Task directions
If a picture appears in the records, skip it; copy everything else exactly.

Excerpted data
········
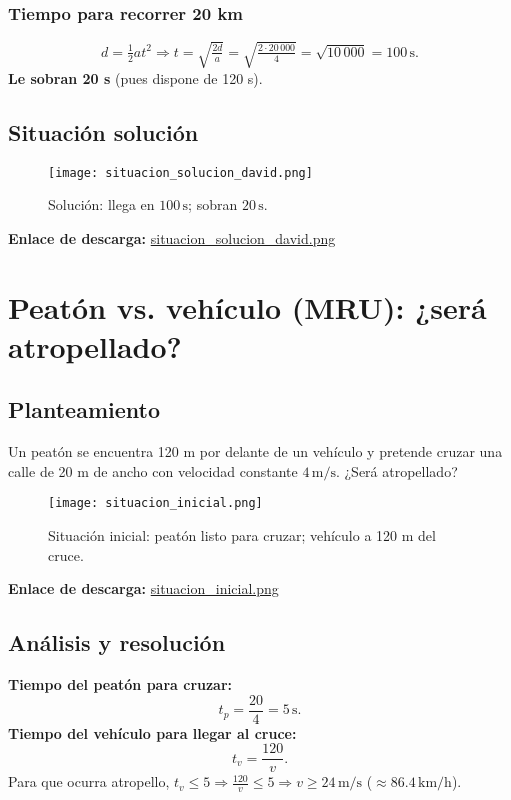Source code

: \documentclass[12pt,a4paper,openany]{book} %
\begin{document}
\subsection{Tiempo para recorrer 20 km}
\[
d=\tfrac{1}{2} a t^2 \Rightarrow t=\sqrt{\tfrac{2d}{a}}
=\sqrt{\tfrac{2\cdot 20\,000}{4}}=\sqrt{10\,000}=100\,\text{s}.
\]
\textbf{Le sobran 20 s} (pues dispone de 120 s).

\section{Situación solución}
\begin{figure}[h!]
  \centering
  \texttt{[image: situacion\_solucion\_david.png]}
  \caption{Solución: llega en \(100\,\text{s}\); sobran \(20\,\text{s}\).}
\end{figure}
\noindent\textbf{Enlace de descarga:} \href{run:imagenes/situacion_solucion_david.png}{situacion\_solucion\_david.png}

\chapter{Peatón vs. vehículo (MRU): ¿será atropellado?}

\section{Planteamiento}
Un peatón se encuentra 120 m por delante de un vehículo y pretende cruzar una calle de 20 m de ancho con velocidad constante \(4\,\text{m/s}\). ¿Será atropellado?

\begin{figure}[h!]
  \centering
  \texttt{[image: situacion\_inicial.png]}
  \caption{Situación inicial: peatón listo para cruzar; vehículo a 120 m del cruce.}
\end{figure}
\noindent\textbf{Enlace de descarga:} \href{run:imagenes/situacion_inicial.png}{situacion\_inicial.png}

\section{Análisis y resolución}
\textbf{Tiempo del peatón para cruzar:}
\[
t_p=\frac{20}{4}=5\,\text{s}.
\]
\textbf{Tiempo del vehículo para llegar al cruce:}
\[
t_v=\frac{120}{v}.
\]
Para que ocurra atropello, \(t_v\le 5\Rightarrow \frac{120}{v}\le 5 \Rightarrow v\ge 24\,\text{m/s}\) (\(\approx 86.4\,\text{km/h}\)).
\end{document}
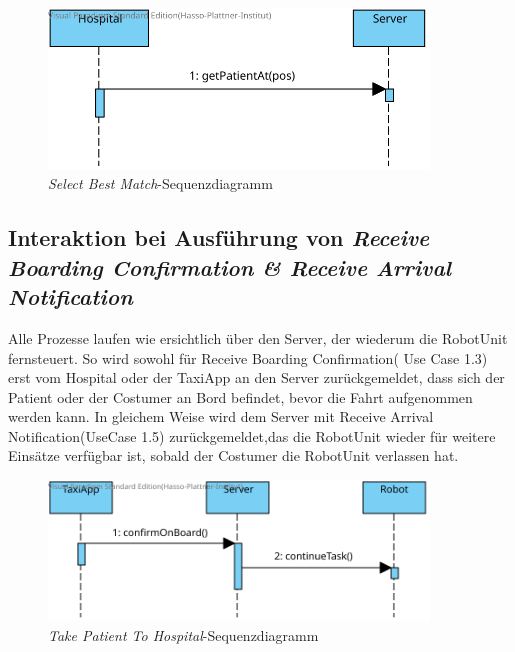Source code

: \begin{figure}[H]
	\centering
	\includegraphics[width=0.9\textwidth]{img/2-Entwurf-RecieveOrder-Hosp.svg}
	\caption{\emph{Select Best Match}-Sequenzdiagramm}
	\label{SequenzDiagrammInteraktion}
\end{figure}



\subsection*{Interaktion bei Ausführung von \emph{Receive Boarding Confirmation \& Receive Arrival Notification}}

Alle Prozesse laufen wie ersichtlich über den Server, der wiederum die RobotUnit fernsteuert. 
So wird sowohl für Receive Boarding Confirmation( Use Case 1.3) erst vom Hospital oder der TaxiApp an den Server zurückgemeldet, dass sich der Patient oder der Costumer an Bord befindet, bevor die Fahrt aufgenommen werden kann. 
In gleichem Weise wird dem Server mit Receive Arrival Notification(UseCase 1.5) zurückgemeldet,das die RobotUnit wieder für weitere Einsätze verfügbar ist, sobald der Costumer die RobotUnit verlassen hat.  \\

\begin{figure}[H]
	\centering
	\includegraphics[width=0.9\textwidth]{img/2-Entwurf-ReceiveBoardingConfirmation-taxi.svg}
	\caption{\emph{Take Patient To Hospital}-Sequenzdiagramm}
	\label{SequenzDiagrammInteraktion}
\end{figure}

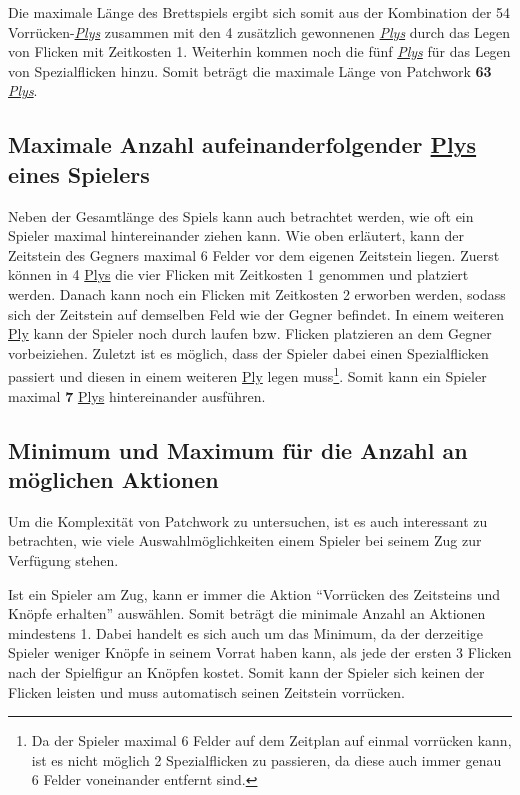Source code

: Die maximale Länge des Brettspiels ergibt sich somit aus der Kombination der 54 Vorrücken-\hyperref[text:ply]{\emph{Plys}} zusammen mit den 4 zusätzlich gewonnenen \hyperref[text:ply]{\emph{Plys}} durch das Legen von Flicken mit Zeitkosten 1. Weiterhin kommen noch die fünf \hyperref[text:ply]{\emph{Plys}} für das Legen von Spezialflicken hinzu. Somit beträgt die maximale Länge von Patchwork \textbf{63} \hyperref[text:ply]{\emph{Plys}}.

\subsection*{Maximale Anzahl aufeinanderfolgender \hyperref[text:ply]{Plys} eines Spielers}

Neben der Gesamtlänge des Spiels kann auch betrachtet werden, wie oft ein Spieler maximal hintereinander ziehen kann. Wie oben erläutert, kann der Zeitstein des Gegners maximal 6 Felder vor dem eigenen Zeitstein liegen. Zuerst können in 4 \hyperref[text:ply]{Plys} die vier Flicken mit Zeitkosten 1 genommen und platziert werden. Danach kann noch ein Flicken mit Zeitkosten 2 erworben werden, sodass sich der Zeitstein auf demselben Feld wie der Gegner befindet. In einem weiteren \hyperref[text:ply]{Ply} kann der Spieler noch durch laufen bzw. Flicken platzieren an dem Gegner vorbeiziehen. Zuletzt ist es möglich, dass der Spieler dabei einen Spezialflicken passiert und diesen in einem weiteren \hyperref[text:ply]{Ply} legen muss\footnote{Da der Spieler maximal 6 Felder auf dem Zeitplan auf einmal vorrücken kann, ist es nicht möglich 2 Spezialflicken zu passieren, da diese auch immer genau 6 Felder voneinander entfernt sind.}. Somit kann ein Spieler maximal \textbf{7} \hyperref[text:ply]{Plys} hintereinander ausführen.

\subsection*{Minimum und Maximum für die Anzahl an möglichen Aktionen}

Um die Komplexität von Patchwork zu untersuchen, ist es auch interessant zu betrachten, wie viele Auswahlmöglichkeiten einem Spieler bei seinem Zug zur Verfügung stehen.

Ist ein Spieler am Zug, kann er immer die Aktion \enquote{Vorrücken des Zeitsteins und Knöpfe erhalten} auswählen. Somit beträgt die minimale Anzahl an Aktionen mindestens 1. Dabei handelt es sich auch um das Minimum, da der derzeitige Spieler weniger Knöpfe in seinem Vorrat haben kann, als jede der ersten 3 Flicken nach der Spielfigur an Knöpfen kostet. Somit kann der Spieler sich keinen der Flicken leisten und muss automatisch seinen Zeitstein vorrücken.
········
Result for this task
Source code

: \documentclass[12pt,a4paper,openany]{book} %
\begin{document}
\subsection{Tiempo para recorrer 20 km}
\[
d=\tfrac{1}{2} a t^2 \Rightarrow t=\sqrt{\tfrac{2d}{a}}
=\sqrt{\tfrac{2\cdot 20\,000}{4}}=\sqrt{10\,000}=100\,\text{s}.
\]
\textbf{Le sobran 20 s} (pues dispone de 120 s).

\section{Situación solución}
\begin{figure}[h!]
  \centering
  \texttt{[image: situacion\_solucion\_david.png]}
  \caption{Solución: llega en \(100\,\text{s}\); sobran \(20\,\text{s}\).}
\end{figure}
\noindent\textbf{Enlace de descarga:} \href{run:imagenes/situacion_solucion_david.png}{situacion\_solucion\_david.png}

\chapter{Peatón vs. vehículo (MRU): ¿será atropellado?}

\section{Planteamiento}
Un peatón se encuentra 120 m por delante de un vehículo y pretende cruzar una calle de 20 m de ancho con velocidad constante \(4\,\text{m/s}\). ¿Será atropellado?

\begin{figure}[h!]
  \centering
  \texttt{[image: situacion\_inicial.png]}
  \caption{Situación inicial: peatón listo para cruzar; vehículo a 120 m del cruce.}
\end{figure}
\noindent\textbf{Enlace de descarga:} \href{run:imagenes/situacion_inicial.png}{situacion\_inicial.png}

\section{Análisis y resolución}
\textbf{Tiempo del peatón para cruzar:}
\[
t_p=\frac{20}{4}=5\,\text{s}.
\]
\textbf{Tiempo del vehículo para llegar al cruce:}
\[
t_v=\frac{120}{v}.
\]
Para que ocurra atropello, \(t_v\le 5\Rightarrow \frac{120}{v}\le 5 \Rightarrow v\ge 24\,\text{m/s}\) (\(\approx 86.4\,\text{km/h}\)).
\end{document}
Source code

: \begin{figure}[H]
	\centering
	\includegraphics[width=0.9\textwidth]{img/2-Entwurf-RecieveOrder-Hosp.svg}
	\caption{\emph{Select Best Match}-Sequenzdiagramm}
	\label{SequenzDiagrammInteraktion}
\end{figure}



\subsection*{Interaktion bei Ausführung von \emph{Receive Boarding Confirmation \& Receive Arrival Notification}}

Alle Prozesse laufen wie ersichtlich über den Server, der wiederum die RobotUnit fernsteuert. 
So wird sowohl für Receive Boarding Confirmation( Use Case 1.3) erst vom Hospital oder der TaxiApp an den Server zurückgemeldet, dass sich der Patient oder der Costumer an Bord befindet, bevor die Fahrt aufgenommen werden kann. 
In gleichem Weise wird dem Server mit Receive Arrival Notification(UseCase 1.5) zurückgemeldet,das die RobotUnit wieder für weitere Einsätze verfügbar ist, sobald der Costumer die RobotUnit verlassen hat.  \\

\begin{figure}[H]
	\centering
	\includegraphics[width=0.9\textwidth]{img/2-Entwurf-ReceiveBoardingConfirmation-taxi.svg}
	\caption{\emph{Take Patient To Hospital}-Sequenzdiagramm}
	\label{SequenzDiagrammInteraktion}
\end{figure}

Source code

: Die maximale Länge des Brettspiels ergibt sich somit aus der Kombination der 54 Vorrücken-\hyperref[text:ply]{\emph{Plys}} zusammen mit den 4 zusätzlich gewonnenen \hyperref[text:ply]{\emph{Plys}} durch das Legen von Flicken mit Zeitkosten 1. Weiterhin kommen noch die fünf \hyperref[text:ply]{\emph{Plys}} für das Legen von Spezialflicken hinzu. Somit beträgt die maximale Länge von Patchwork \textbf{63} \hyperref[text:ply]{\emph{Plys}}.

\subsection*{Maximale Anzahl aufeinanderfolgender \hyperref[text:ply]{Plys} eines Spielers}

Neben der Gesamtlänge des Spiels kann auch betrachtet werden, wie oft ein Spieler maximal hintereinander ziehen kann. Wie oben erläutert, kann der Zeitstein des Gegners maximal 6 Felder vor dem eigenen Zeitstein liegen. Zuerst können in 4 \hyperref[text:ply]{Plys} die vier Flicken mit Zeitkosten 1 genommen und platziert werden. Danach kann noch ein Flicken mit Zeitkosten 2 erworben werden, sodass sich der Zeitstein auf demselben Feld wie der Gegner befindet. In einem weiteren \hyperref[text:ply]{Ply} kann der Spieler noch durch laufen bzw. Flicken platzieren an dem Gegner vorbeiziehen. Zuletzt ist es möglich, dass der Spieler dabei einen Spezialflicken passiert und diesen in einem weiteren \hyperref[text:ply]{Ply} legen muss\footnote{Da der Spieler maximal 6 Felder auf dem Zeitplan auf einmal vorrücken kann, ist es nicht möglich 2 Spezialflicken zu passieren, da diese auch immer genau 6 Felder voneinander entfernt sind.}. Somit kann ein Spieler maximal \textbf{7} \hyperref[text:ply]{Plys} hintereinander ausführen.

\subsection*{Minimum und Maximum für die Anzahl an möglichen Aktionen}

Um die Komplexität von Patchwork zu untersuchen, ist es auch interessant zu betrachten, wie viele Auswahlmöglichkeiten einem Spieler bei seinem Zug zur Verfügung stehen.

Ist ein Spieler am Zug, kann er immer die Aktion \enquote{Vorrücken des Zeitsteins und Knöpfe erhalten} auswählen. Somit beträgt die minimale Anzahl an Aktionen mindestens 1. Dabei handelt es sich auch um das Minimum, da der derzeitige Spieler weniger Knöpfe in seinem Vorrat haben kann, als jede der ersten 3 Flicken nach der Spielfigur an Knöpfen kostet. Somit kann der Spieler sich keinen der Flicken leisten und muss automatisch seinen Zeitstein vorrücken.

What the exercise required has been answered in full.